**WHAT NEEDS TO BE DONE**
Would you restate the full listing word for word and omit its pictures?

*** Opening of MATERIAL PROVIDED ***

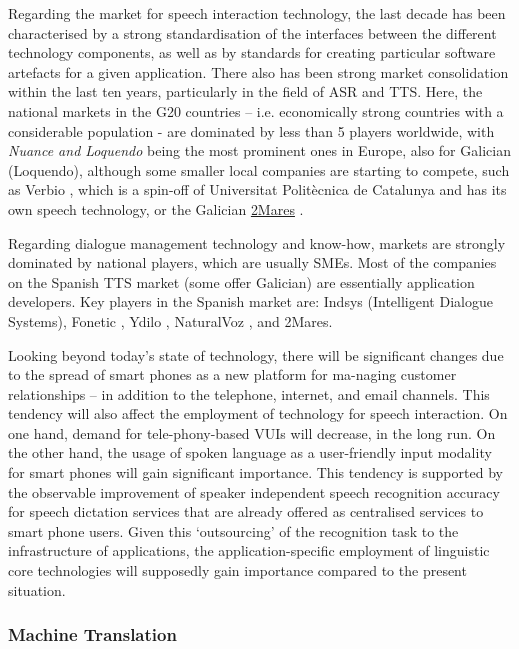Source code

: \begin{multicols}{2}
\begin{itemize}
\begin{multicols}{2}
Regarding the market for speech interaction technology, the last decade has been characterised by a strong standardisation of the interfaces between the different technology components, as well as by standards for creating particular software artefacts for a given application. There also has been strong market consolidation within the last ten years, particularly in the field of ASR and TTS. Here, the national markets in the G20 countries – i.e. economically strong countries with a considerable population - are dominated by less than 5 players worldwide, with \textit{Nuance and Loquendo} being the most prominent ones in Europe, also for Galician (Loquendo), although some smaller local companies are starting to compete, such as Verbio \cite{GAL-Nota25} , which is a spin-off of Universitat Politècnica de Catalunya and has its own speech technology, or the Galician \uline{2Mares} \cite{GAL-Nota26}. 

Regarding dialogue management technology and know-how, markets are strongly dominated by national players, which are usually SMEs.
Most of the companies on the Spanish TTS market (some offer Galician) are essentially application developers. Key players in the Spanish market are: Indsys \cite{GAL-Nota27} (Intelligent Dialogue Systems), Fonetic \cite{GAL-Nota28}, Ydilo \cite{GAL-Nota29}, NaturalVoz \cite{GAL-Nota30}, and 2Mares.

Looking beyond today’s state of technology, there will be significant changes due to the spread of smart phones as a new platform for ma-naging customer relationships – in addition to the telephone, internet, and email channels. This tendency will also affect the employment of technology for speech interaction. On one hand, demand for tele-phony-based VUIs will decrease, in the long run. On the other hand, the usage of spoken language as a user-friendly input modality for smart phones will gain significant importance. This tendency is supported by the observable improvement of speaker independent speech recognition accuracy for speech dictation services that are already offered as centralised services to smart phone users. Given this ‘outsourcing’ of the recognition task to the infrastructure of applications, the application-specific employment of linguistic core technologies will supposedly gain importance compared to the present situation. 

\subsubsection{Machine Translation}


\end{multicols}
\end{itemize}
\end{multicols}
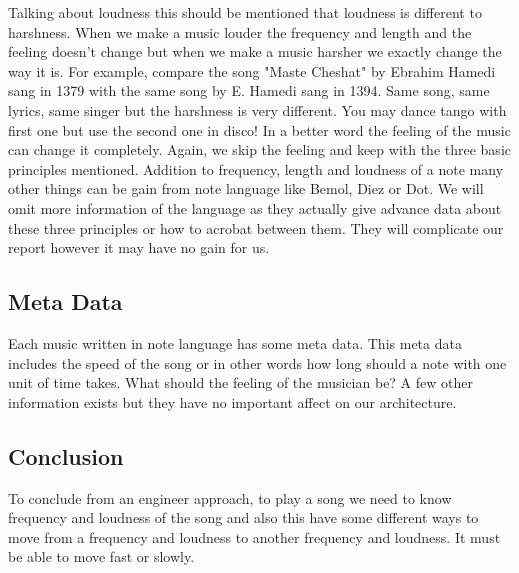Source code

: \documentclass{report}
\begin{document}
Talking about loudness this should be mentioned that loudness is different to harshness. When we make a music louder the frequency and length and the feeling doesn't change but when we make a music harsher we exactly change the way it is. For example, compare the song "Maste Cheshat" by Ebrahim Hamedi sang in 1379 with the same song by E. Hamedi sang in 1394. Same song, same lyrics, same singer but the harshness is very different. You may dance tango with first one but use the second one in disco! In a better word the feeling of the music can change it completely. Again, we skip the feeling and keep with the three basic principles mentioned.\newline
Addition to frequency, length and loudness of a note many other things can be gain from note language like Bemol, Diez or Dot. We will omit more information of the language as they actually give advance data about these three principles or how to acrobat between them. They will complicate our report however it may have no gain for us.

\subsection{Meta Data}
Each music written in note language has some meta data. This meta data includes the speed of the song or in other words how long should a note with one unit of time takes. What should the feeling of the musician be? A few other information exists but they have no important affect on our architecture. 


\subsection{Conclusion}
To conclude from an engineer approach, to play a song we need to know frequency and loudness of the song and also this have some different ways to move from a frequency and loudness to another frequency and loudness. It must be able to move fast or slowly. 
\end{document}
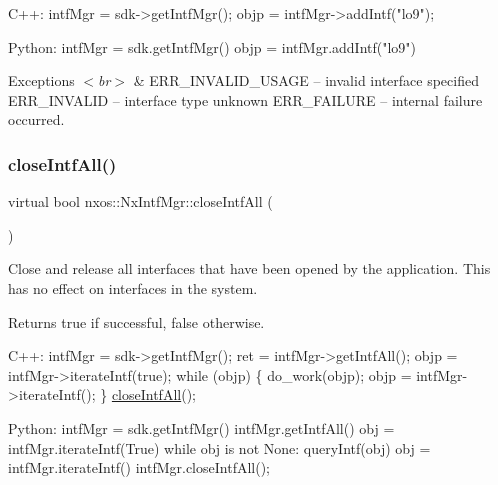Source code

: \begin{DoxyCode}
C++:
   intfMgr = sdk->getIntfMgr();
   objp = intfMgr->addIntf(\textcolor{stringliteral}{"lo9"});

Python:
   intfMgr = sdk.getIntfMgr()
   objp = intfMgr.addIntf(\textcolor{stringliteral}{"lo9"})
\end{DoxyCode}



\begin{DoxyExceptions}{Exceptions}
{\em $<$br$>$} & E\+R\+R\+\_\+\+I\+N\+V\+A\+L\+I\+D\+\_\+\+U\+S\+A\+GE -- invalid interface specified E\+R\+R\+\_\+\+I\+N\+V\+A\+L\+ID -- interface type unknown E\+R\+R\+\_\+\+F\+A\+I\+L\+U\+RE -- internal failure occurred. \\
\hline
\end{DoxyExceptions}
\mbox{\label{classnxos_1_1_nx_intf_mgr_a45e7cb2a8e3919667c14264dd618168a}} 
\subsubsection{\texorpdfstring{close\+Intf\+All()}{closeIntfAll()}}
{\footnotesize\ttfamily virtual bool nxos\+::\+Nx\+Intf\+Mgr\+::close\+Intf\+All (\begin{DoxyParamCaption}{ }\end{DoxyParamCaption})\hspace{0.3cm}{\ttfamily [pure virtual]}}

Close and release all interfaces that have been opened by the application. This has no effect on interfaces in the system. ~\newline
 \begin{DoxyReturn}{Returns}
true if successful, false otherwise.
\end{DoxyReturn}

\begin{DoxyCode}
C++:
   intfMgr = sdk->getIntfMgr();
   ret = intfMgr->getIntfAll();
   objp = intfMgr->iterateIntf(\textcolor{keyword}{true});
   \textcolor{keywordflow}{while} (objp) \{
        do\_work(objp);
        objp = intfMgr->iterateIntf();
   \}
   \mbox{\hyperlink{classnxos_1_1_nx_intf_mgr_a45e7cb2a8e3919667c14264dd618168a}{closeIntfAll}}();     

Python:
   intfMgr = sdk.getIntfMgr()
   intfMgr.getIntfAll()  
   obj = intfMgr.iterateIntf(True)
   \textcolor{keywordflow}{while} obj is not None:
      queryIntf(obj)
      obj = intfMgr.iterateIntf()
   intfMgr.closeIntfAll();
\end{DoxyCode}



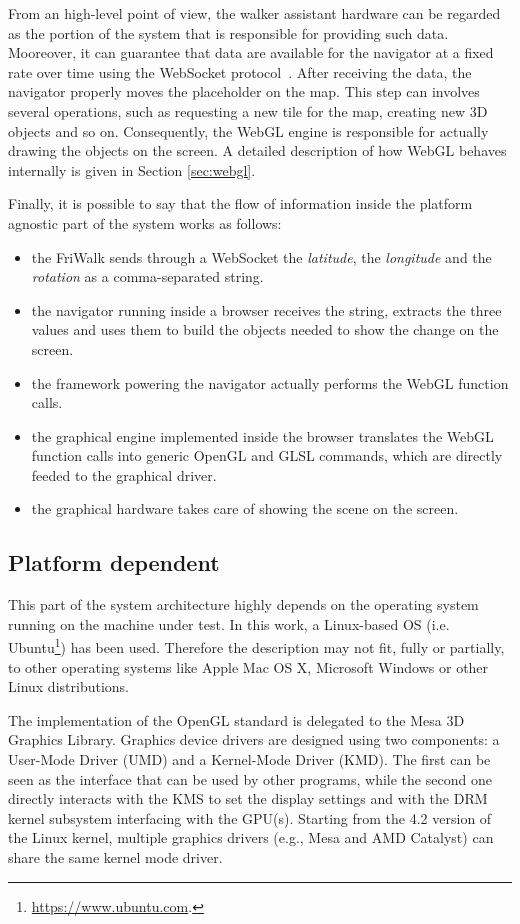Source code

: From an high-level point of view, the walker assistant hardware can be regarded
as the portion of the system that is responsible for providing such data. Mooreover,
it can guarantee that data are available for the navigator at a fixed rate over
time using the WebSocket protocol~\cite{fette2011websocket}.
After receiving the data, the navigator properly moves the placeholder on the map.
This step can involves several operations, such as requesting a new tile for the
map, creating new 3D objects and so on. Consequently, the WebGL engine is responsible
for actually drawing the objects on the screen. A detailed description of how WebGL
behaves internally is given in Section \ref{sec:webgl}.

Finally, it is possible to say that the flow of information inside the platform
agnostic part of the system works as follows:
\begin{itemize}
    \item the FriWalk sends through a WebSocket the \emph{latitude}, the
        \emph{longitude} and the \emph{rotation} as a comma-separated string.
    \item the navigator running inside a browser receives the string, extracts
        the three values and uses them to build the objects needed to show the
        change on the screen.
    \item the framework powering the navigator actually performs the
        WebGL function calls.
    \item the graphical engine implemented inside the browser translates the WebGL
        function calls into generic OpenGL and GLSL commands, which are directly
        feeded to the graphical driver.
    \item the graphical hardware takes care of showing the scene on the screen.
\end{itemize}


\subsection{Platform dependent} \label{sec:platform_dependent}
This part of the system architecture highly depends on the operating system
running on the machine under test. In this work, a Linux-based OS (i.e.
Ubuntu\footnote{\url{https://www.ubuntu.com}.})
has been used. Therefore the description may not fit, fully or partially, to
other operating systems like Apple Mac OS X, Microsoft Windows or other Linux
distributions.

The implementation of the OpenGL standard is delegated to the Mesa 3D Graphics Library.
Graphics device drivers are designed using two components: a User-Mode Driver
(UMD) and a Kernel-Mode Driver (KMD). The first can be seen as the interface
that can be used by other programs, while the second one directly interacts
with the KMS to set the display settings and with the DRM kernel subsystem
interfacing with the GPU(s). Starting from the 4.2 version of the Linux kernel,
multiple graphics drivers (e.g., Mesa and AMD Catalyst) can share the same kernel
mode driver.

*** Close of MATERIAL PROVIDED ***

**SOLVED PROBLEM**
Source code

: \begin{multicols}{2}
\begin{itemize}
\begin{multicols}{2}
Regarding the market for speech interaction technology, the last decade has been characterised by a strong standardisation of the interfaces between the different technology components, as well as by standards for creating particular software artefacts for a given application. There also has been strong market consolidation within the last ten years, particularly in the field of ASR and TTS. Here, the national markets in the G20 countries – i.e. economically strong countries with a considerable population - are dominated by less than 5 players worldwide, with \textit{Nuance and Loquendo} being the most prominent ones in Europe, also for Galician (Loquendo), although some smaller local companies are starting to compete, such as Verbio \cite{GAL-Nota25} , which is a spin-off of Universitat Politècnica de Catalunya and has its own speech technology, or the Galician \uline{2Mares} \cite{GAL-Nota26}. 

Regarding dialogue management technology and know-how, markets are strongly dominated by national players, which are usually SMEs.
Most of the companies on the Spanish TTS market (some offer Galician) are essentially application developers. Key players in the Spanish market are: Indsys \cite{GAL-Nota27} (Intelligent Dialogue Systems), Fonetic \cite{GAL-Nota28}, Ydilo \cite{GAL-Nota29}, NaturalVoz \cite{GAL-Nota30}, and 2Mares.

Looking beyond today’s state of technology, there will be significant changes due to the spread of smart phones as a new platform for ma-naging customer relationships – in addition to the telephone, internet, and email channels. This tendency will also affect the employment of technology for speech interaction. On one hand, demand for tele-phony-based VUIs will decrease, in the long run. On the other hand, the usage of spoken language as a user-friendly input modality for smart phones will gain significant importance. This tendency is supported by the observable improvement of speaker independent speech recognition accuracy for speech dictation services that are already offered as centralised services to smart phone users. Given this ‘outsourcing’ of the recognition task to the infrastructure of applications, the application-specific employment of linguistic core technologies will supposedly gain importance compared to the present situation. 

\subsubsection{Machine Translation}


\end{multicols}
\end{itemize}
\end{multicols}
Source code

: \documentclass{report}
\begin{document}
Talking about loudness this should be mentioned that loudness is different to harshness. When we make a music louder the frequency and length and the feeling doesn't change but when we make a music harsher we exactly change the way it is. For example, compare the song "Maste Cheshat" by Ebrahim Hamedi sang in 1379 with the same song by E. Hamedi sang in 1394. Same song, same lyrics, same singer but the harshness is very different. You may dance tango with first one but use the second one in disco! In a better word the feeling of the music can change it completely. Again, we skip the feeling and keep with the three basic principles mentioned.\newline
Addition to frequency, length and loudness of a note many other things can be gain from note language like Bemol, Diez or Dot. We will omit more information of the language as they actually give advance data about these three principles or how to acrobat between them. They will complicate our report however it may have no gain for us.

\subsection{Meta Data}
Each music written in note language has some meta data. This meta data includes the speed of the song or in other words how long should a note with one unit of time takes. What should the feeling of the musician be? A few other information exists but they have no important affect on our architecture. 


\subsection{Conclusion}
To conclude from an engineer approach, to play a song we need to know frequency and loudness of the song and also this have some different ways to move from a frequency and loudness to another frequency and loudness. It must be able to move fast or slowly. 
\end{document}
Source code

: \begin{DoxyCode}
C++:
   intfMgr = sdk->getIntfMgr();
   objp = intfMgr->addIntf(\textcolor{stringliteral}{"lo9"});

Python:
   intfMgr = sdk.getIntfMgr()
   objp = intfMgr.addIntf(\textcolor{stringliteral}{"lo9"})
\end{DoxyCode}



\begin{DoxyExceptions}{Exceptions}
{\em $<$br$>$} & E\+R\+R\+\_\+\+I\+N\+V\+A\+L\+I\+D\+\_\+\+U\+S\+A\+GE -- invalid interface specified E\+R\+R\+\_\+\+I\+N\+V\+A\+L\+ID -- interface type unknown E\+R\+R\+\_\+\+F\+A\+I\+L\+U\+RE -- internal failure occurred. \\
\hline
\end{DoxyExceptions}
\mbox{\label{classnxos_1_1_nx_intf_mgr_a45e7cb2a8e3919667c14264dd618168a}} 
\subsubsection{\texorpdfstring{close\+Intf\+All()}{closeIntfAll()}}
{\footnotesize\ttfamily virtual bool nxos\+::\+Nx\+Intf\+Mgr\+::close\+Intf\+All (\begin{DoxyParamCaption}{ }\end{DoxyParamCaption})\hspace{0.3cm}{\ttfamily [pure virtual]}}

Close and release all interfaces that have been opened by the application. This has no effect on interfaces in the system. ~\newline
 \begin{DoxyReturn}{Returns}
true if successful, false otherwise.
\end{DoxyReturn}

\begin{DoxyCode}
C++:
   intfMgr = sdk->getIntfMgr();
   ret = intfMgr->getIntfAll();
   objp = intfMgr->iterateIntf(\textcolor{keyword}{true});
   \textcolor{keywordflow}{while} (objp) \{
        do\_work(objp);
        objp = intfMgr->iterateIntf();
   \}
   \mbox{\hyperlink{classnxos_1_1_nx_intf_mgr_a45e7cb2a8e3919667c14264dd618168a}{closeIntfAll}}();     

Python:
   intfMgr = sdk.getIntfMgr()
   intfMgr.getIntfAll()  
   obj = intfMgr.iterateIntf(True)
   \textcolor{keywordflow}{while} obj is not None:
      queryIntf(obj)
      obj = intfMgr.iterateIntf()
   intfMgr.closeIntfAll();
\end{DoxyCode}



Source code

: From an high-level point of view, the walker assistant hardware can be regarded
as the portion of the system that is responsible for providing such data. Mooreover,
it can guarantee that data are available for the navigator at a fixed rate over
time using the WebSocket protocol~\cite{fette2011websocket}.
After receiving the data, the navigator properly moves the placeholder on the map.
This step can involves several operations, such as requesting a new tile for the
map, creating new 3D objects and so on. Consequently, the WebGL engine is responsible
for actually drawing the objects on the screen. A detailed description of how WebGL
behaves internally is given in Section \ref{sec:webgl}.

Finally, it is possible to say that the flow of information inside the platform
agnostic part of the system works as follows:
\begin{itemize}
    \item the FriWalk sends through a WebSocket the \emph{latitude}, the
        \emph{longitude} and the \emph{rotation} as a comma-separated string.
    \item the navigator running inside a browser receives the string, extracts
        the three values and uses them to build the objects needed to show the
        change on the screen.
    \item the framework powering the navigator actually performs the
        WebGL function calls.
    \item the graphical engine implemented inside the browser translates the WebGL
        function calls into generic OpenGL and GLSL commands, which are directly
        feeded to the graphical driver.
    \item the graphical hardware takes care of showing the scene on the screen.
\end{itemize}


\subsection{Platform dependent} \label{sec:platform_dependent}
This part of the system architecture highly depends on the operating system
running on the machine under test. In this work, a Linux-based OS (i.e.
Ubuntu\footnote{\url{https://www.ubuntu.com}.})
has been used. Therefore the description may not fit, fully or partially, to
other operating systems like Apple Mac OS X, Microsoft Windows or other Linux
distributions.

The implementation of the OpenGL standard is delegated to the Mesa 3D Graphics Library.
Graphics device drivers are designed using two components: a User-Mode Driver
(UMD) and a Kernel-Mode Driver (KMD). The first can be seen as the interface
that can be used by other programs, while the second one directly interacts
with the KMS to set the display settings and with the DRM kernel subsystem
interfacing with the GPU(s). Starting from the 4.2 version of the Linux kernel,
multiple graphics drivers (e.g., Mesa and AMD Catalyst) can share the same kernel
mode driver.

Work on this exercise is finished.